Ce n'est pas le cas de tout le monde. Nombreux sont les spécialistes à considérer que la hype actuelle sur les crypto-monnaies fait écho à la Tulipomanie qui a sévi au 17e siècle et à penser qu'il y a là davantage matière à spéculer qu'à révolutionner toutes les strates de l'économie. Warren Buffett, Jamie Dimon, le patron de JPMorgan, ou Ben Bernanke, l'ancien président de la Fed, pour ne citer que quelques noms, font partie des crypto-sceptiques.

"Bitcoin reste la crypto-monnaie la moins spéculative et la plus liquide"

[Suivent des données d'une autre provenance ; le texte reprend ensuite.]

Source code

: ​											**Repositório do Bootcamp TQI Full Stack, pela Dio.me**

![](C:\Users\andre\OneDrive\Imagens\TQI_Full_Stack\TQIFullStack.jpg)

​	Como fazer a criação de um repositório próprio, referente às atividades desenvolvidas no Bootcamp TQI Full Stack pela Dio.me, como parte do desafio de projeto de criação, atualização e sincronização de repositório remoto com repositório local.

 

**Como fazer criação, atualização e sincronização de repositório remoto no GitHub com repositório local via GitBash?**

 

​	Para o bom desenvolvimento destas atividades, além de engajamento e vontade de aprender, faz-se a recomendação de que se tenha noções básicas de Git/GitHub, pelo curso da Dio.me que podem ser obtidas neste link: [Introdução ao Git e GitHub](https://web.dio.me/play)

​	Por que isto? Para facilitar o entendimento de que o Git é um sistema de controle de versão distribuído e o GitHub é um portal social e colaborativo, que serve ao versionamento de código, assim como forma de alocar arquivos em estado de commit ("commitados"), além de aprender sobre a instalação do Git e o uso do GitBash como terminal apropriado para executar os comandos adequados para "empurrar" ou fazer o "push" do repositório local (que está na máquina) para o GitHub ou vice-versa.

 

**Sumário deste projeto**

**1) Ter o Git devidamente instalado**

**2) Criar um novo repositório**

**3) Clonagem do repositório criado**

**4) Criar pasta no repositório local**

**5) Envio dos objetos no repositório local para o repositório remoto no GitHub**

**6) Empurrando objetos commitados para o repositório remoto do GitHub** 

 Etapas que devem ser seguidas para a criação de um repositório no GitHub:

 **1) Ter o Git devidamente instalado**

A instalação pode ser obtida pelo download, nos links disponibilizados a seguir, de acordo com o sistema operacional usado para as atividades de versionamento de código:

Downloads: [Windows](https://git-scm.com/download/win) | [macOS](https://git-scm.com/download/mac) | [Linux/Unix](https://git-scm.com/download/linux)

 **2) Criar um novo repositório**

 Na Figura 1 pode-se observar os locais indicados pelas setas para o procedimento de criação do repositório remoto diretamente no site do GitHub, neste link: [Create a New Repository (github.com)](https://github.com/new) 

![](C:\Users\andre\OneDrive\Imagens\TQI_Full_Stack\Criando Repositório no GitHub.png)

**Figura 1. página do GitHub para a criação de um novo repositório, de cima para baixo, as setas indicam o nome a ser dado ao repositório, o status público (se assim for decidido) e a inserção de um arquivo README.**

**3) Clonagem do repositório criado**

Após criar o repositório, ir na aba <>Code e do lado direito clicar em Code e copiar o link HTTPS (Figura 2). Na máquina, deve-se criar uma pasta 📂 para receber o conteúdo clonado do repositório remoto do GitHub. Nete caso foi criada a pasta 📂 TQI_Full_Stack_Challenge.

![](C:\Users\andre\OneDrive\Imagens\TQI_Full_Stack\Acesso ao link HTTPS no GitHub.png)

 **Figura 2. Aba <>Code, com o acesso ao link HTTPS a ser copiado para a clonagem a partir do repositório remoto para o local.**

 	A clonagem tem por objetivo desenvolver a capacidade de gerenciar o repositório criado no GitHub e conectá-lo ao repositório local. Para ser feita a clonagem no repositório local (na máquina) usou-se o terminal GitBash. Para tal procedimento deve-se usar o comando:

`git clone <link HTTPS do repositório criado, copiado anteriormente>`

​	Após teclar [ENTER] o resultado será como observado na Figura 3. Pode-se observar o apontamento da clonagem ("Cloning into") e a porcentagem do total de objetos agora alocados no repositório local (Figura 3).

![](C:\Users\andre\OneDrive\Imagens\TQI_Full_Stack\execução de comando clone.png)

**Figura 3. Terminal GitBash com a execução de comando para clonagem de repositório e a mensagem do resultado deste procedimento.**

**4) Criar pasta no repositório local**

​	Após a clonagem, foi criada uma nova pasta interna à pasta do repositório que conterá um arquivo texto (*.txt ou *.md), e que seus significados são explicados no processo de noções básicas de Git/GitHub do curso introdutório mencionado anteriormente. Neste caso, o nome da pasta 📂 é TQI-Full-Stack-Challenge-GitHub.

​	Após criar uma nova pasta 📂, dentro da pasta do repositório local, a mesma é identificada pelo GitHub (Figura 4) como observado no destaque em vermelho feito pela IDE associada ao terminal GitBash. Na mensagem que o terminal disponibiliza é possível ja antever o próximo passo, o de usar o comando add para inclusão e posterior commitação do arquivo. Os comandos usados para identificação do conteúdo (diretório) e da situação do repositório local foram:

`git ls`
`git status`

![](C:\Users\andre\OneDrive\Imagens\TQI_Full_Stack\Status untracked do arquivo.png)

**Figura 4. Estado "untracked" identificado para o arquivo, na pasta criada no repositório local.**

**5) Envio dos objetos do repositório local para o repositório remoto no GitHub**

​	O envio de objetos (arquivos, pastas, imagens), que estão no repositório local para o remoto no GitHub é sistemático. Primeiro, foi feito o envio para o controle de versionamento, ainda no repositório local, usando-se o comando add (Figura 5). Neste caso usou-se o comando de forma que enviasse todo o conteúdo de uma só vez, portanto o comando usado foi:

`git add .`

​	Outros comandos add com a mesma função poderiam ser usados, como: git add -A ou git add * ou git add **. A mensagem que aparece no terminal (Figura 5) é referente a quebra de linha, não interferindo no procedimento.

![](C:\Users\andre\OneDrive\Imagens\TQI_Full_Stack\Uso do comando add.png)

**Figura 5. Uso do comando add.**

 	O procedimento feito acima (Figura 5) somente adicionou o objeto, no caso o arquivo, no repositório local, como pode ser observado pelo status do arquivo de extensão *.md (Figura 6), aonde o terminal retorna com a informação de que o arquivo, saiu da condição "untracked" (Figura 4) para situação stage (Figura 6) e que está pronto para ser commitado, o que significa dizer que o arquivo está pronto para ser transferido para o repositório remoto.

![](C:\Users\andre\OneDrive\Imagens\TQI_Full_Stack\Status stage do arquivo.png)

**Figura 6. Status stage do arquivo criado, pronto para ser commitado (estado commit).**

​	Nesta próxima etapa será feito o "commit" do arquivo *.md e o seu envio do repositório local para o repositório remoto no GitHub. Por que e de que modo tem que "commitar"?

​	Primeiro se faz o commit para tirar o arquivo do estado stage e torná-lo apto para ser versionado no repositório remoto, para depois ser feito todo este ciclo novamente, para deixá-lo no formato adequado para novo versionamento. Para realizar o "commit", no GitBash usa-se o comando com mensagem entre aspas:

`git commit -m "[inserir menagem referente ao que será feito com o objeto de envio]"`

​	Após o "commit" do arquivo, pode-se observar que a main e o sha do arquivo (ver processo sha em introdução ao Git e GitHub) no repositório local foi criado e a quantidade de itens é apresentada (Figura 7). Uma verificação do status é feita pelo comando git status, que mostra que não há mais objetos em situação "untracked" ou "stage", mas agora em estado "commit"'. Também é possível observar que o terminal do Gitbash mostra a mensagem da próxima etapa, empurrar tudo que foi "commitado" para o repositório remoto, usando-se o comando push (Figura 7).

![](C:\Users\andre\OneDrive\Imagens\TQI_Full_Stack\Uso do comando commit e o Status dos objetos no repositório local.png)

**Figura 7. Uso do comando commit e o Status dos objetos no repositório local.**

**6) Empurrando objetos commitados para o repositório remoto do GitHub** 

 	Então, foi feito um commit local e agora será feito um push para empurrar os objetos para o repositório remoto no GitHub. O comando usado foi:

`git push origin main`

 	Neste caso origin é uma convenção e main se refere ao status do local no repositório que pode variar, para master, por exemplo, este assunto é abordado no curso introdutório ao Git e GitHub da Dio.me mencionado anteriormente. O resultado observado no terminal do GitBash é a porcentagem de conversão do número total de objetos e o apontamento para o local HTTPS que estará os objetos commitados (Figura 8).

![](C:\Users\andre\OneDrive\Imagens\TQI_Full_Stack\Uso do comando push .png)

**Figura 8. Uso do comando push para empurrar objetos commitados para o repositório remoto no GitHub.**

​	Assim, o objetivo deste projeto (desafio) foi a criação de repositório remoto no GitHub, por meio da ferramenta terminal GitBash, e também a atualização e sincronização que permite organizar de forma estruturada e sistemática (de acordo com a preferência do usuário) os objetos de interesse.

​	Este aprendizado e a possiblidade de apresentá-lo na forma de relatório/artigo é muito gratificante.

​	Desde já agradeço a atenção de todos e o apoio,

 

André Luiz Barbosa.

Au cabinet de conseil en gestion de patrimoine Herez, on ne partage pas l'avis de ces grands noms de la finance, comme l'explique le président Patrick Ganansia : "Notre conviction, c'est que ce sont des monnaies qui, demain, compteront énormément dans les activités commerciales, donc nous tenons à ce que nos clients profitent de l'évolution et de l'introduction de ces monnaies dans l'économie". Il les encourage donc à se positionner sur ces sujets mais pas n'importe comment. "Cela ne doit pas représenter plus de 2% de leur patrimoine financier, ce qui engage déjà des montants considérables". Sur le choix des crypto-monnaies aussi, le professionnel du conseil financier a des idées bien arrêtées : "Je préfère prendre la moins spéculative a priori, c'est-à-dire le bitcoin. C'est aussi la plus liquide et les différents véhicules d'investissement qui existent sont plus nombreux sur le bitcoin que sur les autres monnaies".

"On assiste à un début d'institutionnalisation de la classe d'actifs", commente Karim Sabba. Le Chicago mercantile exchange (CME), l'un des deux principaux marchés à terme américain, devrait en effet coter des contrats futures sur le bitcoin début décembre 2017. "Cela veut dire que, probablement d'autres projets de contrats futures seront lancés par des institutions américaines sur les autres crypto-monnaies, notamment Ethereum, vu les volumes de transactions", anticipe le cofondateur de l'AFGC.